--- Excerpted records Enclosed Below ---
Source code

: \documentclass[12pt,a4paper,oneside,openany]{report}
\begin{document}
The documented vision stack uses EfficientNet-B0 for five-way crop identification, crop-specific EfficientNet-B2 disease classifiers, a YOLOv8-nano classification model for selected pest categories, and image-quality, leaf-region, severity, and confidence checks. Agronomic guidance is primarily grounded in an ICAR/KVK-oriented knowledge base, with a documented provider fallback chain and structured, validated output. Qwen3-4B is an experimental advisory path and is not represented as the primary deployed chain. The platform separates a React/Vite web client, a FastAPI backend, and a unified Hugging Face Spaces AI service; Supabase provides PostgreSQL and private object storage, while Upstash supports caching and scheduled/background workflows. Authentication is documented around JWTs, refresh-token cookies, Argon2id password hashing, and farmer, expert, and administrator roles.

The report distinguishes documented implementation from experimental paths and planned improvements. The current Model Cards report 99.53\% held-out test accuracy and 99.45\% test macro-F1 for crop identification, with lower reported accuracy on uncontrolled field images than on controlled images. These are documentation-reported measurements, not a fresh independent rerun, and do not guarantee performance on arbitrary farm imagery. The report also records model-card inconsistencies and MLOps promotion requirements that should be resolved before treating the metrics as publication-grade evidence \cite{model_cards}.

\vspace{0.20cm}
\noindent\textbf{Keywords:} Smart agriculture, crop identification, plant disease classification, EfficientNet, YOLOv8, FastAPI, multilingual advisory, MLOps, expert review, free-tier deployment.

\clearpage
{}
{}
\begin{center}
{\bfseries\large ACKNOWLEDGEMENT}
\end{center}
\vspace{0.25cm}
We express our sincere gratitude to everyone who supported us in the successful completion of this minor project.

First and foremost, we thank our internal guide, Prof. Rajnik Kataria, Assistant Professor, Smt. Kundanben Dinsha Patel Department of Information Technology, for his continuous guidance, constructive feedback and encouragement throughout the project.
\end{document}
--- End of Enclosed Excerpted records ---
What is expected:
The data above must be restated word for word.

Result below:
Source code

: \documentclass[12pt,a4paper,oneside,openany]{report}
\begin{document}
The documented vision stack uses EfficientNet-B0 for five-way crop identification, crop-specific EfficientNet-B2 disease classifiers, a YOLOv8-nano classification model for selected pest categories, and image-quality, leaf-region, severity, and confidence checks. Agronomic guidance is primarily grounded in an ICAR/KVK-oriented knowledge base, with a documented provider fallback chain and structured, validated output. Qwen3-4B is an experimental advisory path and is not represented as the primary deployed chain. The platform separates a React/Vite web client, a FastAPI backend, and a unified Hugging Face Spaces AI service; Supabase provides PostgreSQL and private object storage, while Upstash supports caching and scheduled/background workflows. Authentication is documented around JWTs, refresh-token cookies, Argon2id password hashing, and farmer, expert, and administrator roles.

The report distinguishes documented implementation from experimental paths and planned improvements. The current Model Cards report 99.53\% held-out test accuracy and 99.45\% test macro-F1 for crop identification, with lower reported accuracy on uncontrolled field images than on controlled images. These are documentation-reported measurements, not a fresh independent rerun, and do not guarantee performance on arbitrary farm imagery. The report also records model-card inconsistencies and MLOps promotion requirements that should be resolved before treating the metrics as publication-grade evidence \cite{model_cards}.

\vspace{0.20cm}
\noindent\textbf{Keywords:} Smart agriculture, crop identification, plant disease classification, EfficientNet, YOLOv8, FastAPI, multilingual advisory, MLOps, expert review, free-tier deployment.

\clearpage
{}
{}
\begin{center}
{\bfseries\large ACKNOWLEDGEMENT}
\end{center}
\vspace{0.25cm}
We express our sincere gratitude to everyone who supported us in the successful completion of this minor project.

First and foremost, we thank our internal guide, Prof. Rajnik Kataria, Assistant Professor, Smt. Kundanben Dinsha Patel Department of Information Technology, for his continuous guidance, constructive feedback and encouragement throughout the project.
\end{document}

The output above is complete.